A new 96-bed unit at University Hospital Limerick will be officially opened by the Minister for Health today.

The opening of the block on the Dooradoyle campus comes two weeks after HIQA published a report recommending “immediate action and investment” to increase bed capacity in HSE Mid West.

UHL provides the only 24-hour emergency department in the region, including Limerick, Clare, north Tipperary.
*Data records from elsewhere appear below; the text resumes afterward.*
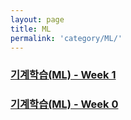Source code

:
 ```yaml
---
layout: page
title: ML 
permalink: 'category/ML/'
---
```


### [기계학습(ML) - Week 1](https://hanish3464.github.io/ml/2018/07/30/ml-2.html)

### [기계학습(ML) - Week 0](https://hanish3464.github.io/ml/2018/07/23/ml-1.html)
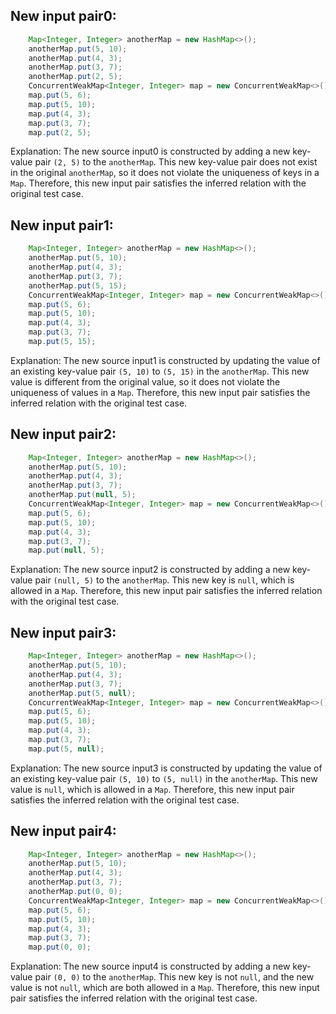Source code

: ## New input pair0:
```java
    Map<Integer, Integer> anotherMap = new HashMap<>();
    anotherMap.put(5, 10);
    anotherMap.put(4, 3);
    anotherMap.put(3, 7);
    anotherMap.put(2, 5);
    ConcurrentWeakMap<Integer, Integer> map = new ConcurrentWeakMap<>();
    map.put(5, 6);
    map.put(5, 10);
    map.put(4, 3);
    map.put(3, 7);
    map.put(2, 5);
```
Explanation: The new source input0 is constructed by adding a new key-value pair `(2, 5)` to the `anotherMap`. This new key-value pair does not exist in the original `anotherMap`, so it does not violate the uniqueness of keys in a `Map`. Therefore, this new input pair satisfies the inferred relation with the original test case.

## New input pair1:
```java
    Map<Integer, Integer> anotherMap = new HashMap<>();
    anotherMap.put(5, 10);
    anotherMap.put(4, 3);
    anotherMap.put(3, 7);
    anotherMap.put(5, 15);
    ConcurrentWeakMap<Integer, Integer> map = new ConcurrentWeakMap<>();
    map.put(5, 6);
    map.put(5, 10);
    map.put(4, 3);
    map.put(3, 7);
    map.put(5, 15);
```
Explanation: The new source input1 is constructed by updating the value of an existing key-value pair `(5, 10)` to `(5, 15)` in the `anotherMap`. This new value is different from the original value, so it does not violate the uniqueness of values in a `Map`. Therefore, this new input pair satisfies the inferred relation with the original test case.

## New input pair2:
```java
    Map<Integer, Integer> anotherMap = new HashMap<>();
    anotherMap.put(5, 10);
    anotherMap.put(4, 3);
    anotherMap.put(3, 7);
    anotherMap.put(null, 5);
    ConcurrentWeakMap<Integer, Integer> map = new ConcurrentWeakMap<>();
    map.put(5, 6);
    map.put(5, 10);
    map.put(4, 3);
    map.put(3, 7);
    map.put(null, 5);
```
Explanation: The new source input2 is constructed by adding a new key-value pair `(null, 5)` to the `anotherMap`. This new key is `null`, which is allowed in a `Map`. Therefore, this new input pair satisfies the inferred relation with the original test case.

## New input pair3:
```java
    Map<Integer, Integer> anotherMap = new HashMap<>();
    anotherMap.put(5, 10);
    anotherMap.put(4, 3);
    anotherMap.put(3, 7);
    anotherMap.put(5, null);
    ConcurrentWeakMap<Integer, Integer> map = new ConcurrentWeakMap<>();
    map.put(5, 6);
    map.put(5, 10);
    map.put(4, 3);
    map.put(3, 7);
    map.put(5, null);
```
Explanation: The new source input3 is constructed by updating the value of an existing key-value pair `(5, 10)` to `(5, null)` in the `anotherMap`. This new value is `null`, which is allowed in a `Map`. Therefore, this new input pair satisfies the inferred relation with the original test case.

## New input pair4:
```java
    Map<Integer, Integer> anotherMap = new HashMap<>();
    anotherMap.put(5, 10);
    anotherMap.put(4, 3);
    anotherMap.put(3, 7);
    anotherMap.put(0, 0);
    ConcurrentWeakMap<Integer, Integer> map = new ConcurrentWeakMap<>();
    map.put(5, 6);
    map.put(5, 10);
    map.put(4, 3);
    map.put(3, 7);
    map.put(0, 0);
```
Explanation: The new source input4 is constructed by adding a new key-value pair `(0, 0)` to the `anotherMap`. This new key is not `null`, and the new value is not `null`, which are both allowed in a `Map`. Therefore, this new input pair satisfies the inferred relation with the original test case.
It also receives patients from parts of north Cork and north Kerry.

The hospital consistently has the highest number of patients being treated on hospital trolleys in the country.

The new block, which consists of four wards of 24 beds, requires around 400 additional staff, the majority of whom are in post.

Recruitment is ongoing to fill the remaining posts, according to the hospital.

Minister Jennifer Carroll MacNeill is today expected to outline how the Government intends to act on the recommendations of HIQA.

The health watchdog’s review of emergency healthcare in the midwest provided three options for increasing bed capacity, which included the construction of an additional hospital or extending the UHL site on site or at another site in close proximity.

The report said: “The core issue is that there are not enough inpatient beds in HSE Mid West which are capable of treating the sickest patients who present for urgent or emergency care.

“We recommended immediate action and investment to address current risks to patient safety in the shortest timeframe and safest way possible.”

Urgent and emergency healthcare services in the midwest were reconfigured in 2009, with the closure of three smaller emergency departments at Ennis, Nenagh and St John’s Hospitals, and the centralisation of ED care at UHL.